Tracking race horses in realtime
UK: The upcoming Champions Day at Ascot in October – set to become Britain’s richest day of horse-racing – will mark the relaunch of the TurfTrax Tracking System which, in combination with graphic elements from Wurmsers Graphics, will attempt to explain some of the intricacies of the sport to the wider BBC audience.
The British Champions Series launches next year, with the aim of reinventing horse-racing in the UK and dramatically widening the sport’s appeal. Produced by Sunset + Vine, many of the races will be carried on the BBC and one of the key elements as far as the broadcaster is concerned is using graphics to help demystify the sport for a casual audience.
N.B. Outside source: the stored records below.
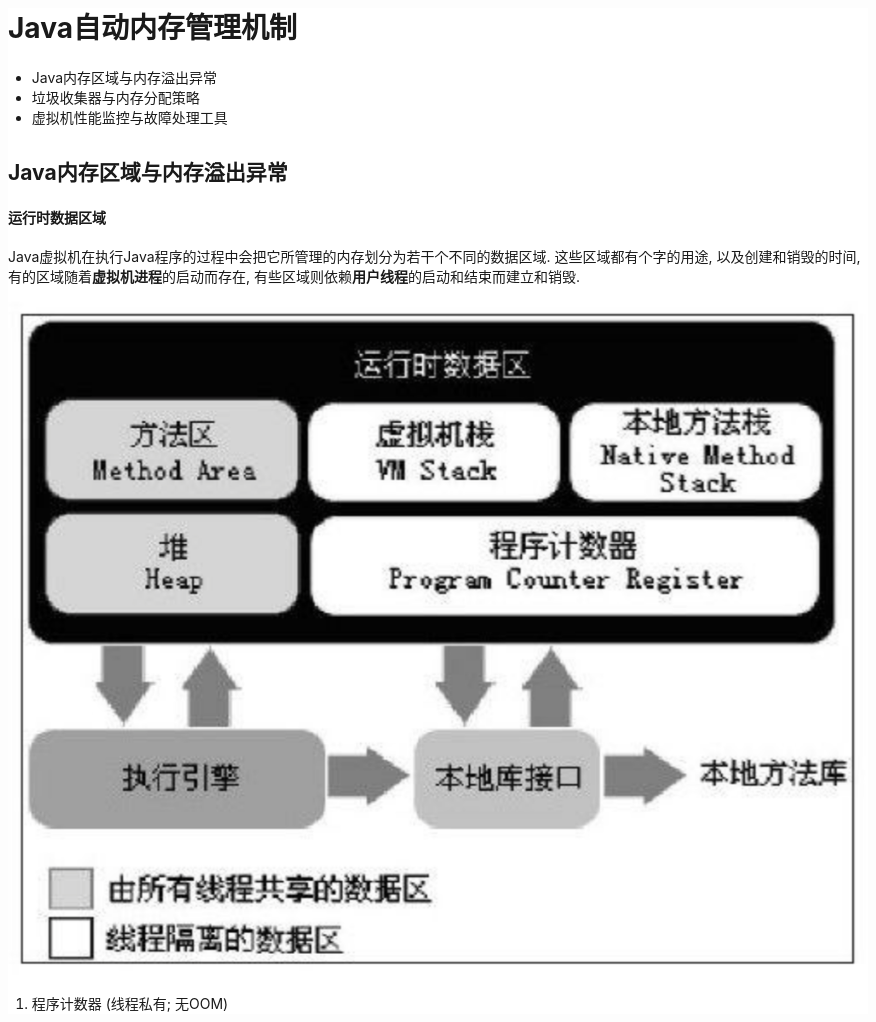 # Java自动内存管理机制 #

* Java内存区域与内存溢出异常
* 垃圾收集器与内存分配策略
* 虚拟机性能监控与故障处理工具



## Java内存区域与内存溢出异常 ##

#### 运行时数据区域 ####

Java虚拟机在执行Java程序的过程中会把它所管理的内存划分为若干个不同的数据区域. 
这些区域都有个字的用途, 以及创建和销毁的时间, 有的区域随着**虚拟机进程**的启动而存在, 有些区域则依赖**用户线程**的启动和结束而建立和销毁.

![](memory-areas.png)

1. 程序计数器 (线程私有; 无OOM)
“Our aim now is to do everything realtime – speed, acceleration, vectors, sectional times, leader board and so on,” says Jeremy Tidy, MD at Wurmsers Graphics. “But the extra piece we really want to go with now is to be able to paint a picture of how the race was won and lost tactically using a touchscreen plasma pos- race. That way we can explain what some people think of as a really complicated sport.”
Exactly what graphics elements are to be used is still currently being finalised, but the key to their success is the XML feed of the data that’s generated to power them by the TurfTrax Tracking System. The TTS is an RF-based tracking system that uses proprietary technology based in the licence exempt 2.4GHz band. A network of receivers is deployed around the racecourse, which are connected via a local area network which is in turn connected to a central processing server. Small RFID tags are placed in the number cloths of each horse, which chirp four times a second and transmit encrypted signals to the network of receivers.
Coupled with additional reference signals from fixed-location tags, all this data is transmitted to the central processing server, which refers to a detailed model of the racecourse and provides a welter of statistics for every chirp. This includes running order, current speed, average speed, the margin between horses, sectional time, distance covered and remaining, cumulative time and acceleration.
If it sounds familiar, it’s because it was used on Channel 4 racing between 2004 and 2008, but, as TurfTrax’ Mike Maher admits, the business model wasn’t quite right. “When we came off course there was a general consensus that it was a good thing, but maybe the timing wasn’t quite right. We’ve been looking at when to relaunch and the Champions Series is an obvious fit.
“We had some independent testing done by the Structure and Motion Laboratory at the Royal Veterinary College and they said we’re accurate to between 30 and 50cm,” he continues. “We’ve invested an awful lot of money to get to that level of accuracy too and that, along with getting the data onscreen in realtime, is what we’ve aimed for.”
The key now is presentation and taking all that information and turning it into compelling graphics that tell the story of the race, which is where Wurmsers comes in. “We will be combining our IT skills and horse-racing knowledge into creating a powerful way of presenting that data,” says Tidy.
Testing is ongoing, with a full course test scheduled for an Ascot meeting on 30 September ahead of the Champion’s Day itself on the 15th.